[What you are asked to do] Return the records word for word. Any pictures in them are not part of the copy.

[Records for processing]
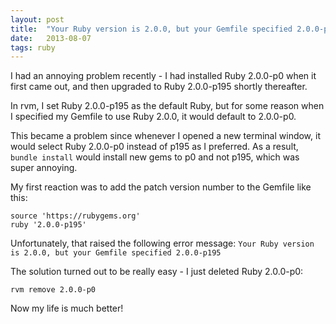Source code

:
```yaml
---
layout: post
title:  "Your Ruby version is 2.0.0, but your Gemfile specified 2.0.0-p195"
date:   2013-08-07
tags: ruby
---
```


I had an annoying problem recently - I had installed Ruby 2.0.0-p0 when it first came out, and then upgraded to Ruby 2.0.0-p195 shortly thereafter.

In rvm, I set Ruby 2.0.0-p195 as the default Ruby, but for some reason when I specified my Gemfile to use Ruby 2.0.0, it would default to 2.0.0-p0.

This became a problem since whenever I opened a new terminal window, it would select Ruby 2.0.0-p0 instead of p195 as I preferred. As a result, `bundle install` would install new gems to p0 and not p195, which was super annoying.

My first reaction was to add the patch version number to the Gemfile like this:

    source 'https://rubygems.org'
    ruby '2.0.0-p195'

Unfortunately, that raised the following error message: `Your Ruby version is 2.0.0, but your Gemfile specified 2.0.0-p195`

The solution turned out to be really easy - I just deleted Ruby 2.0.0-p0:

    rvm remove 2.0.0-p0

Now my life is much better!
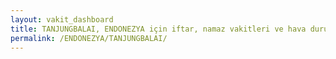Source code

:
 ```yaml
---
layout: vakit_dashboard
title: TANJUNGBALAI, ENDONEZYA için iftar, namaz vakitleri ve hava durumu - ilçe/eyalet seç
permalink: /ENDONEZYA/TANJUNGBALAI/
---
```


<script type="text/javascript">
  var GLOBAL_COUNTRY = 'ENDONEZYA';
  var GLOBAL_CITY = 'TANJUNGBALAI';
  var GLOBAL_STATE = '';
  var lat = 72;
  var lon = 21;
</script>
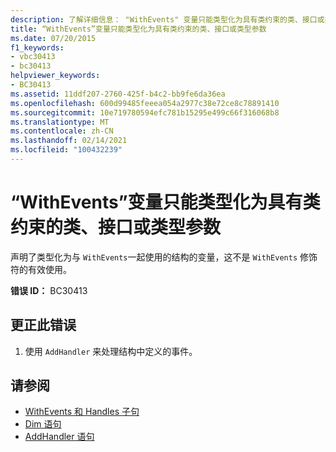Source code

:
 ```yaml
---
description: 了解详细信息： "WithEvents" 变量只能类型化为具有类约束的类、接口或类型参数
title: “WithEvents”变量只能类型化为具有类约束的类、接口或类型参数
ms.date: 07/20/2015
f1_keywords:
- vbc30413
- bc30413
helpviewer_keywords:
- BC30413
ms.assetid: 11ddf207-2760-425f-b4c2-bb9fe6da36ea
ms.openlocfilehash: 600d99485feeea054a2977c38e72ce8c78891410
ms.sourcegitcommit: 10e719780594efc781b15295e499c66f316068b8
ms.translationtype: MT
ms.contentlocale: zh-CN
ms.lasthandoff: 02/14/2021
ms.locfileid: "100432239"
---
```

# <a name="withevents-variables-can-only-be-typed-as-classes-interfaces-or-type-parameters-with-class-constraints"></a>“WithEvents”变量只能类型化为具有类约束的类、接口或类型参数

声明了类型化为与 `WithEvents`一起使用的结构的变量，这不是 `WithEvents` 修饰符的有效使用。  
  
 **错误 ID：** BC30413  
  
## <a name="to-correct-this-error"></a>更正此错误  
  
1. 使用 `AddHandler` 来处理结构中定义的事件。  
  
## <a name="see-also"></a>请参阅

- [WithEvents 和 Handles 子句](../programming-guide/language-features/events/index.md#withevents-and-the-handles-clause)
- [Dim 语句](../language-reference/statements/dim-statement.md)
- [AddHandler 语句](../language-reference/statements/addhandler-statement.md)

[Your solution]
Source code

:
```yaml
---
layout: post
title:  "Your Ruby version is 2.0.0, but your Gemfile specified 2.0.0-p195"
date:   2013-08-07
tags: ruby
---
```


I had an annoying problem recently - I had installed Ruby 2.0.0-p0 when it first came out, and then upgraded to Ruby 2.0.0-p195 shortly thereafter.

In rvm, I set Ruby 2.0.0-p195 as the default Ruby, but for some reason when I specified my Gemfile to use Ruby 2.0.0, it would default to 2.0.0-p0.

This became a problem since whenever I opened a new terminal window, it would select Ruby 2.0.0-p0 instead of p195 as I preferred. As a result, `bundle install` would install new gems to p0 and not p195, which was super annoying.

My first reaction was to add the patch version number to the Gemfile like this:

    source 'https://rubygems.org'
    ruby '2.0.0-p195'

Unfortunately, that raised the following error message: `Your Ruby version is 2.0.0, but your Gemfile specified 2.0.0-p195`

The solution turned out to be really easy - I just deleted Ruby 2.0.0-p0:

    rvm remove 2.0.0-p0

Now my life is much better!
Source code

:
 ```yaml
---
layout: vakit_dashboard
title: TANJUNGBALAI, ENDONEZYA için iftar, namaz vakitleri ve hava durumu - ilçe/eyalet seç
permalink: /ENDONEZYA/TANJUNGBALAI/
---
```


<script type="text/javascript">
  var GLOBAL_COUNTRY = 'ENDONEZYA';
  var GLOBAL_CITY = 'TANJUNGBALAI';
  var GLOBAL_STATE = '';
  var lat = 72;
  var lon = 21;
</script>
Source code

:
 ```yaml
---
description: 了解详细信息： "WithEvents" 变量只能类型化为具有类约束的类、接口或类型参数
title: “WithEvents”变量只能类型化为具有类约束的类、接口或类型参数
ms.date: 07/20/2015
f1_keywords:
- vbc30413
- bc30413
helpviewer_keywords:
- BC30413
ms.assetid: 11ddf207-2760-425f-b4c2-bb9fe6da36ea
ms.openlocfilehash: 600d99485feeea054a2977c38e72ce8c78891410
ms.sourcegitcommit: 10e719780594efc781b15295e499c66f316068b8
ms.translationtype: MT
ms.contentlocale: zh-CN
ms.lasthandoff: 02/14/2021
ms.locfileid: "100432239"
---
```

# <a name="withevents-variables-can-only-be-typed-as-classes-interfaces-or-type-parameters-with-class-constraints"></a>“WithEvents”变量只能类型化为具有类约束的类、接口或类型参数

声明了类型化为与 `WithEvents`一起使用的结构的变量，这不是 `WithEvents` 修饰符的有效使用。  
  
 **错误 ID：** BC30413  
  
## <a name="to-correct-this-error"></a>更正此错误  
  
1. 使用 `AddHandler` 来处理结构中定义的事件。  
  
## <a name="see-also"></a>请参阅

- [WithEvents 和 Handles 子句](../programming-guide/language-features/events/index.md#withevents-and-the-handles-clause)
- [Dim 语句](../language-reference/statements/dim-statement.md)
- [AddHandler 语句](../language-reference/statements/addhandler-statement.md)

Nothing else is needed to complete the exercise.